Why it matters: Committee members said a shorter, prioritized list will be more actionable for city staff, councilors and outside partners seeking grant funding. Several speakers argued that retaining the full plan as the comprehensive source while publishing a compact appendix would preserve institutional memory without overwhelming readers.

What the committee decided: Members agreed to resurrect a smaller working group to draft the condensed priorities and status updates; volunteers from the original planning effort will be asked to join. "Let me know because I might know," one participant said when offering to help refine the list.

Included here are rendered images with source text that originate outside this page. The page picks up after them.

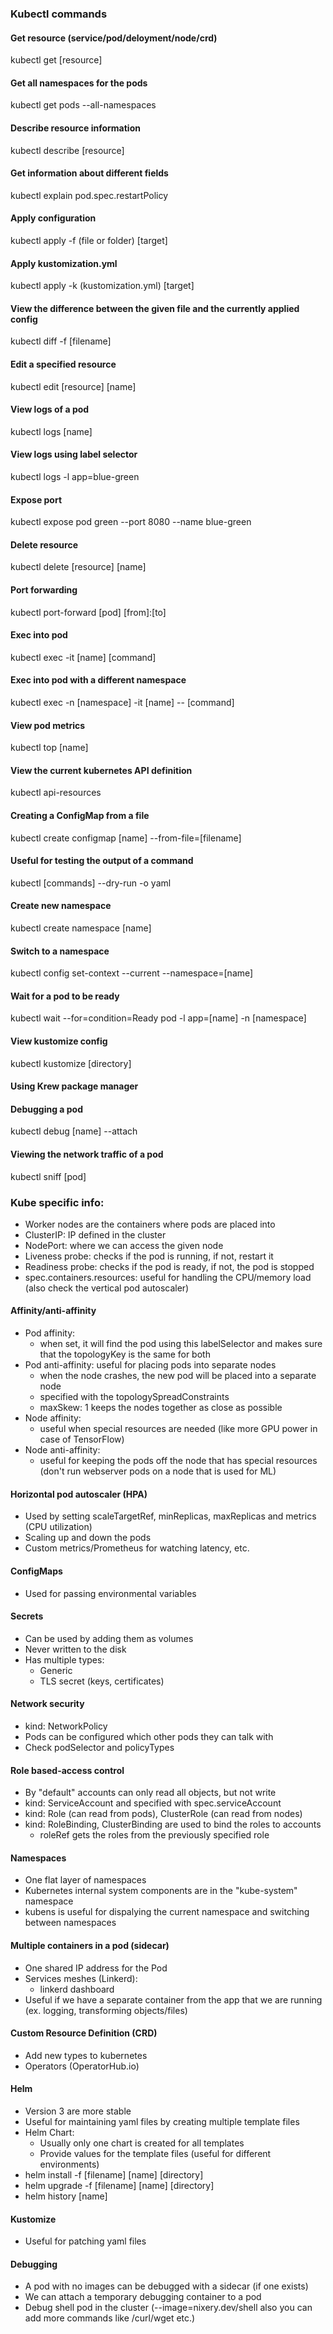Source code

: ### Kubectl commands

#### Get resource (service/pod/deloyment/node/crd)
kubectl get [resource]
#### Get all namespaces for the pods
kubectl get pods --all-namespaces
#### Describe resource information
kubectl describe [resource]
#### Get information about different fields
kubectl explain pod.spec.restartPolicy
#### Apply configuration
kubectl apply -f (file or folder) [target]
#### Apply kustomization.yml
kubectl apply -k (kustomization.yml) [target]
#### View the difference between the given file and the currently applied config
kubectl diff -f [filename]
#### Edit a specified resource
kubectl edit [resource] [name]
#### View logs of a pod
kubectl logs [name]
#### View logs using label selector
kubectl logs -l app=blue-green
#### Expose port
kubectl expose pod green --port 8080 --name blue-green
#### Delete resource
kubectl delete [resource] [name]
#### Port forwarding
kubectl port-forward [pod] [from]:[to]
#### Exec into pod
kubectl exec -it [name] [command]
#### Exec into pod with a different namespace
kubectl exec -n [namespace] -it [name] -- [command]
#### View pod metrics
kubectl top [name]
#### View the current kubernetes API definition
kubectl api-resources
#### Creating a ConfigMap from a file
kubectl create configmap [name] --from-file=[filename]
#### Useful for testing the output of a command
kubectl [commands] --dry-run -o yaml
#### Create new namespace
kubectl create namespace [name]
#### Switch to a namespace
kubectl config set-context --current --namespace=[name]
#### Wait for a pod to  be ready
kubectl wait --for=condition=Ready pod -l app=[name] -n [namespace]
#### View kustomize config
kubectl kustomize [directory]

#### Using Krew package manager
#### Debugging a pod
kubectl debug [name] --attach
#### Viewing the network traffic of a pod
kubectl sniff [pod]

### Kube specific info:
- Worker nodes are the containers where pods are placed into
- ClusterIP: IP defined in the cluster
- NodePort: where we can access the given node
- Liveness probe: checks if the pod is running, if not, restart it
- Readiness probe: checks if the pod is ready, if not, the pod is stopped
- spec.containers.resources: useful for handling the CPU/memory load (also check the vertical pod autoscaler)

#### Affinity/anti-affinity
- Pod affinity:
  - when set, it will find the pod using this labelSelector and makes sure that the topologyKey is the same for both
- Pod anti-affinity: useful for placing pods into separate nodes
  - when the node crashes, the new pod will be placed into a separate node
  - specified with the topologySpreadConstraints
  - maxSkew: 1 keeps the nodes together as close as possible
- Node affinity:
  - useful when special resources are needed (like more GPU power in case of TensorFlow)
- Node anti-affinity:
  - useful for keeping the pods off the node that has special resources (don't run webserver pods on a node that is used for ML)
  
#### Horizontal pod autoscaler (HPA)
- Used by setting scaleTargetRef, minReplicas, maxReplicas and metrics (CPU utilization)
- Scaling up and down the pods
- Custom metrics/Prometheus for watching latency, etc.

#### ConfigMaps
- Used for passing environmental variables

#### Secrets
- Can be used by adding them as volumes
- Never written to the disk
- Has multiple types:
  - Generic
  - TLS secret (keys, certificates)
  
#### Network security
- kind: NetworkPolicy
- Pods can be configured which other pods they can talk with
- Check podSelector and policyTypes

#### Role based-access control
- By "default" accounts can only read all objects, but not write
- kind: ServiceAccount and specified with spec.serviceAccount
- kind: Role (can read from pods), ClusterRole (can read from nodes)
- kind: RoleBinding, ClusterBinding are used to bind the roles to accounts
  - roleRef gets the roles from the previously specified role
  
#### Namespaces
- One flat layer of namespaces
- Kubernetes internal system components are in the "kube-system" namespace
- kubens is useful for dispalying the current namespace and switching between namespaces

#### Multiple containers in a pod (sidecar)
- One shared IP address for the Pod
- Services meshes (Linkerd):
  - linkerd dashboard
- Useful if we have a separate container from the app that we are running (ex. logging, transforming objects/files)

#### Custom Resource Definition (CRD)
- Add new types to kubernetes
- Operators (OperatorHub.io)

#### Helm
- Version 3 are more stable
- Useful for maintaining yaml files by creating multiple template files
- Helm Chart:
  - Usually only one chart is created for all templates
  - Provide values for the template files (useful for different environments)
- helm install -f [filename] [name] [directory]
- helm upgrade -f [filename] [name] [directory]
- helm history [name]

#### Kustomize
- Useful for patching yaml files

#### Debugging
- A pod with no images can be debugged with a sidecar (if one exists)
- We can attach a temporary debugging container to a pod
- Debug shell pod in the cluster (--image=nixery.dev/shell also you can add more commands like /curl/wget etc.)
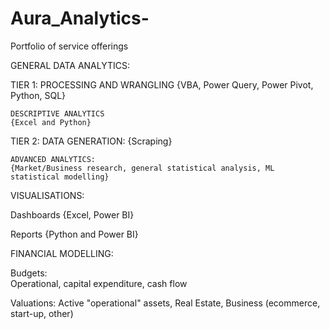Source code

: # Aura_Analytics-
Portfolio of service offerings



GENERAL DATA ANALYTICS: 

  TIER 1: 
    PROCESSING AND WRANGLING
    {VBA, Power Query, Power Pivot, Python, SQL}
    
    DESCRIPTIVE ANALYTICS
    {Excel and Python}
    
  TIER 2: 
    DATA GENERATION:
    {Scraping}
    
    ADVANCED ANALYTICS: 
    {Market/Business research, general statistical analysis, ML statistical modelling}
    
VISUALISATIONS: 
 
  Dashboards 
  {Excel, Power BI}
  
  Reports 
  {Python and Power BI}
  
FINANCIAL MODELLING: 
  
  Budgets:  
    Operational, capital expenditure, cash flow 
    
  Valuations: 
    Active "operational" assets, Real Estate, Business (ecommerce, start-up, other) 
      
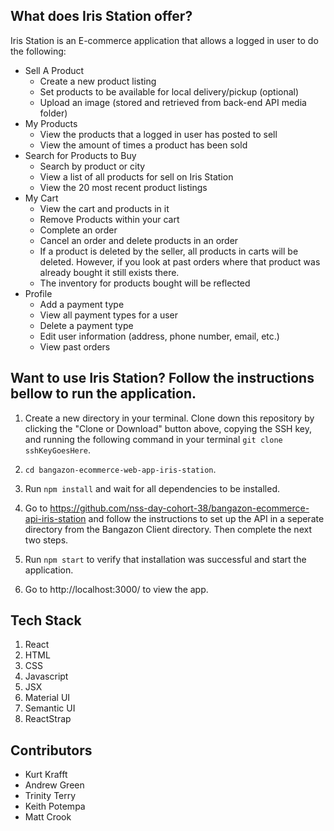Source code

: ## What does Iris Station offer?
Iris Station is an E-commerce application that allows a logged in user to do the following:

- Sell A Product
    - Create a new product listing
    - Set products to be available for local delivery/pickup (optional)
    - Upload an image (stored and retrieved from back-end API media folder)
- My Products
    - View the products that a logged in user has posted to sell
    - View the amount of times a product has been sold
- Search for Products to Buy
    - Search by product or city
    - View a list of all products for sell on Iris Station
    - View the 20 most recent product listings
- My Cart
    - View the cart and products in it
    - Remove Products within your cart
    - Complete an order
    - Cancel an order and delete products in an order
    - If a product is deleted by the seller, all products in carts will be deleted. However, if you look at past orders where that product was already bought it still exists there. 
    - The inventory for products bought will be reflected
- Profile
    - Add a payment type
    - View all payment types for a user
    - Delete a payment type
    - Edit user information (address, phone number, email, etc.)
    - View past orders

## Want to use Iris Station? Follow the instructions bellow to run the application.

1. Create a new directory in your terminal. Clone down this repository by clicking the "Clone or Download" button above, copying the SSH key, and running the following command in your terminal `git clone sshKeyGoesHere`.

1. `cd bangazon-ecommerce-web-app-iris-station`.

1. Run `npm install` and wait for all dependencies to be installed.

1. Go to https://github.com/nss-day-cohort-38/bangazon-ecommerce-api-iris-station and follow the instructions to set up the API in a seperate directory from the Bangazon Client directory. Then complete the next two steps.

1. Run `npm start` to verify that installation was successful and start the application.

1. Go to http://localhost:3000/ to view the app. 

## Tech Stack
1. React
1. HTML
1. CSS 
1. Javascript
1. JSX
1. Material UI 
1. Semantic UI
1. ReactStrap



## Contributors
- Kurt Krafft
- Andrew Green
- Trinity Terry
- Keith Potempa
- Matt Crook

The committee set an internal target to complete the addendum by the end of the year and to return the draft to the full committee for review.

Next steps and scope: The subcommittee is expected to:
- Review the existing 156 action items and remove duplicates.
- Produce a short list of the highest‑priority, time‑sensitive items for tracking.
- Include a concise status update for each prioritized item and note any new priorities arising from MVP 2.0 outreach.

Members discussed using a risk‑or asset‑based matrix as a tool to help prioritize items but cautioned against spending excessive time on a perfect scoring model. One participant suggested a pragmatic approach: boil the table down to roughly 10 core priorities and update annually.

The committee also discussed public communication of the addendum and whether to re‑run the scientific analyses in the full plan; several members recommended referencing existing state science rather than repeating technical assessments in the addendum. The committee signaled it will coordinate with MVP 2.0 staff and the city’s planning teams as the subcommittee prepares a draft.